Okaloosa Schools return to 'more normal operations' amid possible 4th wave of COVID-19

Kevin Robinson
Northwest Florida Daily News

Citing a need to balance students' physical health with their mental health and academic success, the Okaloosa County School District announced it will return to "more normal school operations" this year.

Toward the close of the 2019-20 school year and throughout the 2020-21 school year, the district adjusted many of its protocols to help prevent the spread of COVID-19. Some of those measures included developing more online learning options, enhancing cleaning and sanitization practices, and implementing masking requirements on school buses.

COVID in Okaloosa:With school year approaching, COVID-19 is again on the rise in Okaloosa County

From March 2021:One year later: Superintendent Marcus Chambers answers questions about COVID at Baker School

In a video message to parents from Superintendent Marcus Chambers and in a written Q&A guide released for parents, the district outlined what protocols will be in place for the upcoming school year beginning Aug. 10.

Masks will be optional in classes and on school buses, although there will be supplies of masks available to students who want them. Desk barriers will be optional but available upon parental request. The district also plans to offer on-site vaccinations clinics at to-be-determined dates.

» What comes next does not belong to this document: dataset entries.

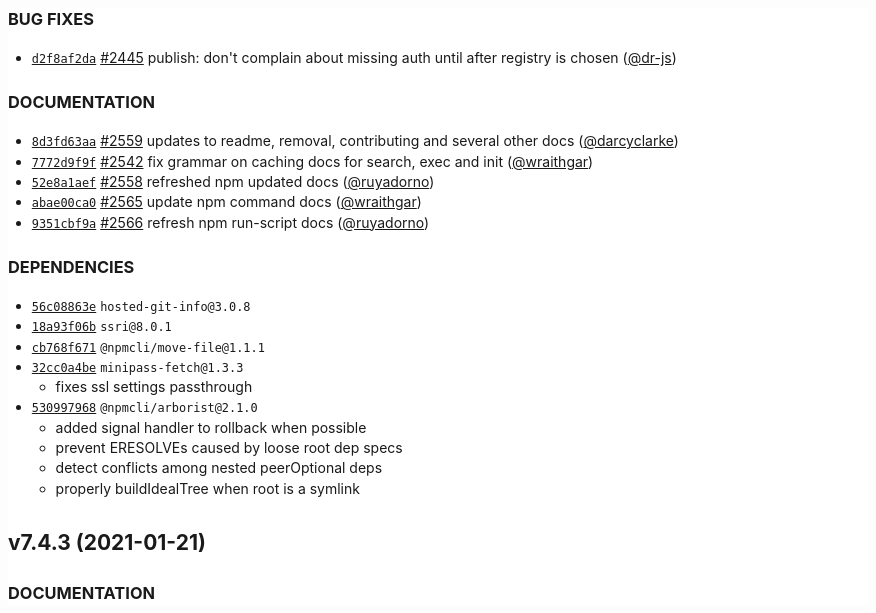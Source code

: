 ### BUG FIXES

* [`d2f8af2da`](https://github.com/npm/cli/commit/d2f8af2da64d510d3d363aec10531bebf840d84e)
  [#2445](https://github.com/npm/cli/issues/2445)
  publish: don't complain about missing auth until after registry is chosen
  ([@dr-js](https://github.com/dr-js))

### DOCUMENTATION

* [`8d3fd63aa`](https://github.com/npm/cli/commit/8d3fd63aaa6a5c9b3d2281dd0bd9e1c270b35941)
  [#2559](https://github.com/npm/cli/issues/2559)
  updates to readme, removal, contributing and several other docs
  ([@darcyclarke](https://github.com/darcyclarke))
* [`7772d9f9f`](https://github.com/npm/cli/commit/7772d9f9f9f853573a7ff8e7fb60c5e46566f596)
  [#2542](https://github.com/npm/cli/issues/2542)
  fix grammar on caching docs for search, exec and init
  ([@wraithgar](https://github.com/wraithgar))
* [`52e8a1aef`](https://github.com/npm/cli/commit/52e8a1aef4aab3f378c20276a9109bb3f00eccd5)
  [#2558](https://github.com/npm/cli/issues/2558)
  refreshed npm updated docs
  ([@ruyadorno](https://github.com/ruyadorno))
* [`abae00ca0`](https://github.com/npm/cli/commit/abae00ca05925e521696dd12480853509aab6c0a)
  [#2565](https://github.com/npm/cli/issues/2565)
  update npm command docs
  ([@wraithgar](https://github.com/wraithgar))
* [`9351cbf9a`](https://github.com/npm/cli/commit/9351cbf9afd2310c56b9953c005505ea5126a5d4)
  [#2566](https://github.com/npm/cli/issues/2566)
  refresh npm run-script docs
  ([@ruyadorno](https://github.com/ruyadorno))

### DEPENDENCIES

* [`56c08863e`](https://github.com/npm/cli/commit/56c08863e15cb9cf8662b99ddc627cfcdff0348d)
  `hosted-git-info@3.0.8`
* [`18a93f06b`](https://github.com/npm/cli/commit/18a93f06b632be051b9455e32a85e4e75066f52c)
  `ssri@8.0.1`
* [`cb768f671`](https://github.com/npm/cli/commit/cb768f671c4d8d5a09d9a6c5a74227d300e81104)
  `@npmcli/move-file@1.1.1`
* [`32cc0a4be`](https://github.com/npm/cli/commit/32cc0a4be76465093e3d0f314215a0ec46dc03c6)
  `minipass-fetch@1.3.3`
    * fixes ssl settings passthrough
* [`530997968`](https://github.com/npm/cli/commit/530997968fbbd9e8bf016689b1d192daa812b4de)
  `@npmcli/arborist@2.1.0`
    * added signal handler to rollback when possible
    * prevent ERESOLVEs caused by loose root dep specs
    * detect conflicts among nested peerOptional deps
    * properly buildIdealTree when root is a symlink

## v7.4.3 (2021-01-21)

### DOCUMENTATION

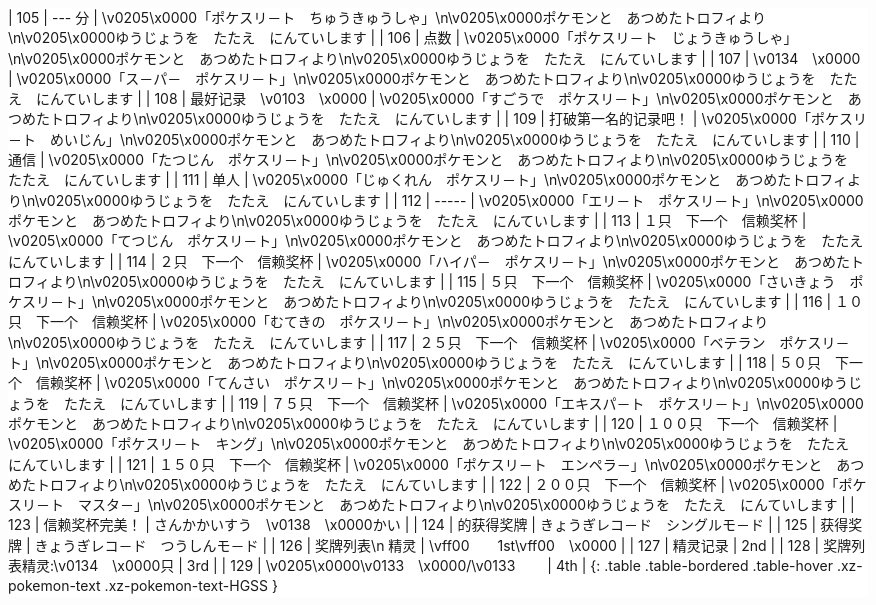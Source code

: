 | 105 | --- 分 | \v0205\x0000「ポケスリ－ト　ちゅうきゅうしゃ」\n\v0205\x0000ポケモンと　あつめたトロフィより\n\v0205\x0000ゆうじょうを　たたえ　にんていします |
| 106 | 点数 | \v0205\x0000「ポケスリ－ト　じょうきゅうしゃ」\n\v0205\x0000ポケモンと　あつめたトロフィより\n\v0205\x0000ゆうじょうを　たたえ　にんていします |
| 107 | \v0134　\x0000 | \v0205\x0000「ス－パ－　ポケスリ－ト」\n\v0205\x0000ポケモンと　あつめたトロフィより\n\v0205\x0000ゆうじょうを　たたえ　にんていします |
| 108 | 最好记录　\v0103　\x0000 | \v0205\x0000「すごうで　ポケスリ－ト」\n\v0205\x0000ポケモンと　あつめたトロフィより\n\v0205\x0000ゆうじょうを　たたえ　にんていします |
| 109 | 打破第一名的记录吧！ | \v0205\x0000「ポケスリ－ト　めいじん」\n\v0205\x0000ポケモンと　あつめたトロフィより\n\v0205\x0000ゆうじょうを　たたえ　にんていします |
| 110 | 通信 | \v0205\x0000「たつじん　ポケスリ－ト」\n\v0205\x0000ポケモンと　あつめたトロフィより\n\v0205\x0000ゆうじょうを　たたえ　にんていします |
| 111 | 单人 | \v0205\x0000「じゅくれん　ポケスリ－ト」\n\v0205\x0000ポケモンと　あつめたトロフィより\n\v0205\x0000ゆうじょうを　たたえ　にんていします |
| 112 | ----- | \v0205\x0000「エリ－ト　ポケスリ－ト」\n\v0205\x0000ポケモンと　あつめたトロフィより\n\v0205\x0000ゆうじょうを　たたえ　にんていします |
| 113 | １只　下一个　信赖奖杯 | \v0205\x0000「てつじん　ポケスリ－ト」\n\v0205\x0000ポケモンと　あつめたトロフィより\n\v0205\x0000ゆうじょうを　たたえ　にんていします |
| 114 | ２只　下一个　信赖奖杯 | \v0205\x0000「ハイパ－　ポケスリ－ト」\n\v0205\x0000ポケモンと　あつめたトロフィより\n\v0205\x0000ゆうじょうを　たたえ　にんていします |
| 115 | ５只　下一个　信赖奖杯 | \v0205\x0000「さいきょう　ポケスリ－ト」\n\v0205\x0000ポケモンと　あつめたトロフィより\n\v0205\x0000ゆうじょうを　たたえ　にんていします |
| 116 | １０只　下一个　信赖奖杯 | \v0205\x0000「むてきの　ポケスリ－ト」\n\v0205\x0000ポケモンと　あつめたトロフィより\n\v0205\x0000ゆうじょうを　たたえ　にんていします |
| 117 | ２５只　下一个　信赖奖杯 | \v0205\x0000「ベテラン　ポケスリ－ト」\n\v0205\x0000ポケモンと　あつめたトロフィより\n\v0205\x0000ゆうじょうを　たたえ　にんていします |
| 118 | ５０只　下一个　信赖奖杯 | \v0205\x0000「てんさい　ポケスリ－ト」\n\v0205\x0000ポケモンと　あつめたトロフィより\n\v0205\x0000ゆうじょうを　たたえ　にんていします |
| 119 | ７５只　下一个　信赖奖杯 | \v0205\x0000「エキスパ－ト　ポケスリ－ト」\n\v0205\x0000ポケモンと　あつめたトロフィより\n\v0205\x0000ゆうじょうを　たたえ　にんていします |
| 120 | １００只　下一个　信赖奖杯 | \v0205\x0000「ポケスリ－ト　キング」\n\v0205\x0000ポケモンと　あつめたトロフィより\n\v0205\x0000ゆうじょうを　たたえ　にんていします |
| 121 | １５０只　下一个　信赖奖杯 | \v0205\x0000「ポケスリ－ト　エンペラ－」\n\v0205\x0000ポケモンと　あつめたトロフィより\n\v0205\x0000ゆうじょうを　たたえ　にんていします |
| 122 | ２００只　下一个　信赖奖杯 | \v0205\x0000「ポケスリ－ト　マスタ－」\n\v0205\x0000ポケモンと　あつめたトロフィより\n\v0205\x0000ゆうじょうを　たたえ　にんていします |
| 123 | 信赖奖杯完美！ | さんかかいすう　\v0138　\x0000かい |
| 124 | 的获得奖牌 | きょうぎレコ－ド　シングルモ－ド |
| 125 | 获得奖牌 | きょうぎレコ－ド　つうしんモ－ド |
| 126 | 奖牌列表\n 精灵 | \vff00　　1st\vff00　\x0000 |
| 127 | 精灵记录 | 2nd |
| 128 | 奖牌列表精灵:\v0134　\x0000只 | 3rd |
| 129 | \v0205\x0000\v0133　\x0000/\v0133　　 | 4th |
{: .table .table-bordered .table-hover .xz-pokemon-text .xz-pokemon-text-HGSS }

Currently, the district plans to allow normal school activities to resume. Field trips, athletic events and extracurricular activities such as band and choral concerts will occur as normal. Parents once again will be able to volunteer in classrooms and as chaperones.

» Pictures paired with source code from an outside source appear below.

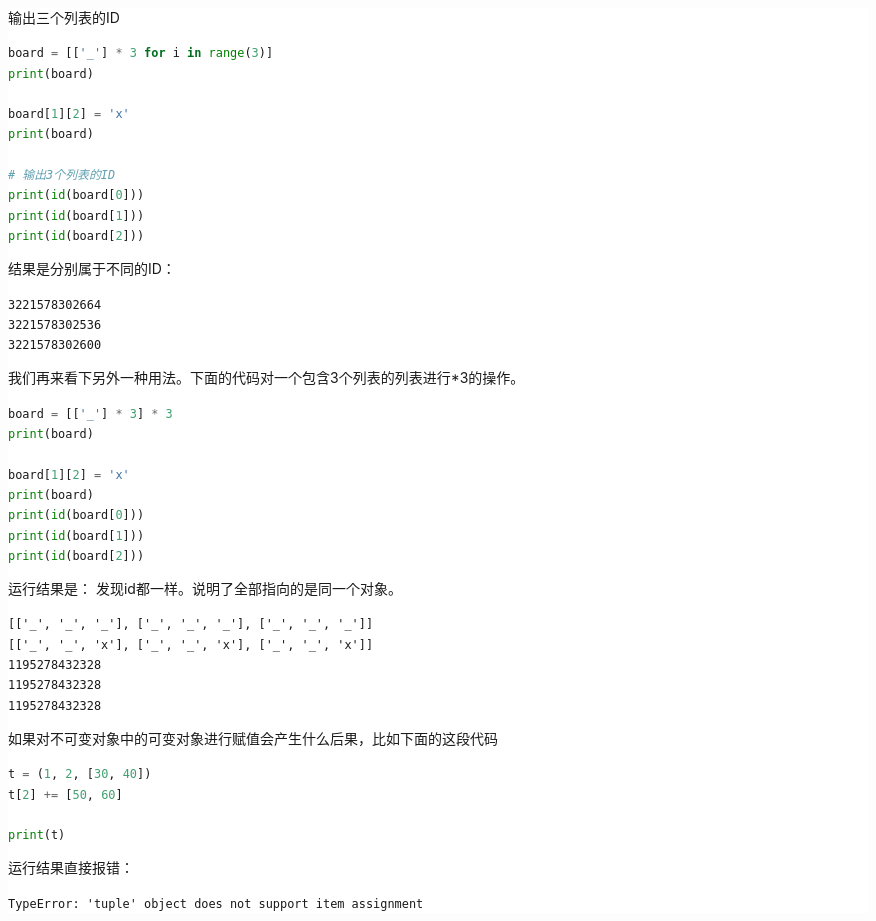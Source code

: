 输出三个列表的ID
```python
board = [['_'] * 3 for i in range(3)]
print(board)

board[1][2] = 'x'
print(board)

# 输出3个列表的ID
print(id(board[0]))
print(id(board[1]))
print(id(board[2]))

```

结果是分别属于不同的ID：
```
3221578302664
3221578302536
3221578302600
```

我们再来看下另外一种用法。下面的代码对一个包含3个列表的列表进行*3的操作。
```python
board = [['_'] * 3] * 3
print(board)

board[1][2] = 'x'
print(board)
print(id(board[0]))
print(id(board[1]))
print(id(board[2]))
```

运行结果是：
发现id都一样。说明了全部指向的是同一个对象。
```
[['_', '_', '_'], ['_', '_', '_'], ['_', '_', '_']]
[['_', '_', 'x'], ['_', '_', 'x'], ['_', '_', 'x']]
1195278432328
1195278432328
1195278432328
```

如果对不可变对象中的可变对象进行赋值会产生什么后果，比如下面的这段代码
```python
t = (1, 2, [30, 40])
t[2] += [50, 60]

print(t)
```

运行结果直接报错：
```
TypeError: 'tuple' object does not support item assignment
```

The mySchool Online program, which allowed students to take remote classes at their local school, will not be an option this year. Okaloosa Online, a K-12 Okaloosa County public school, is the district’s primary K-12 virtual option. Information about the option is available at okaloosaschools.com/schools/okaloosa-online.

Fourth-grade teacher Anna Cox talks to her students on the first day of school at Destin Elementary School last year. The Okaloosa County School District has announced it will return to "more normal school operations" this year.

At brick-and-mortar schools, enhanced cleaning and sanitization protocols will remain in place. That includes hand sanitizer and disinfectant wipes in common areas, water bottle filling stations, a continued emphasis on handwashing throughout the day, and routine disinfection of buses and shared spaces and surfaces.

In his video message, Chambers noted, "We've taken a three-pronged approach that focuses on your students' safety, academic growth and mental health. Each of these areas are critically important to the development of our students."

From January:All four Okaloosa County high schools rank among state's top 6 highest for COVID-19

P.E. assistant Tom Ballard and pre-K assistant Carolyn Curran supervise the bus ramp at Mary Esther Elementary School last year. The Okaloosa County School District has announced it will return to "more normal school operations" this year.

According to the OCSD, a recent survey of school districts across the country found that 74% reported multiple indicators of increased mental health stresses among students during the pandemic.

"In Okaloosa County, we have also seen learning loss among students who have been disconnected from school the past sixteen months," the district's Q&A document said.

The document adds, "Being in school is critical for the overall well-being of our students. Our plans for this year strike a sensible balance that emphasizes your student’s success at school while also being mindful of the steps we need to take to keep our school environments safe."

A student gets off a bus at Mary Esther Elementary School last year. The Okaloosa County School District has announced it will return to "more normal school operations" this year.

Chambers stressed in his video message that schools would work with parents of medically fragile students to develop individualized plans to ensure their health and safety.

The Q&A document includes guidance on what families should do if they come in contact with a positive COVID case or if a student begins exhibiting COVID symptoms. Students who miss class due to quarantine or isolation will be able to have their absences excused and make up their work.

The full document Q&A document is available at okaloosaschools.com/articles/2021/covid-2021-22SY.

Background:COVID-19 in Okaloosa County has become 'a pandemic of the unvaccinated'

School is set to resume while the country is seeing a resurgence of COVID cases and a possible "fourth wave" of the pandemic. 

Locally, the surge has primarily affected younger, unvaccinated individuals, according to the Florida Department of Health in Okaloosa County. Since March, 285 Okaloosa residents or visitors over age 65 have been diagnosed with COVID-19, while 2,320 between the ages of 15 and 64 have fallen ill, according to a recent DOH-Okaloosa report.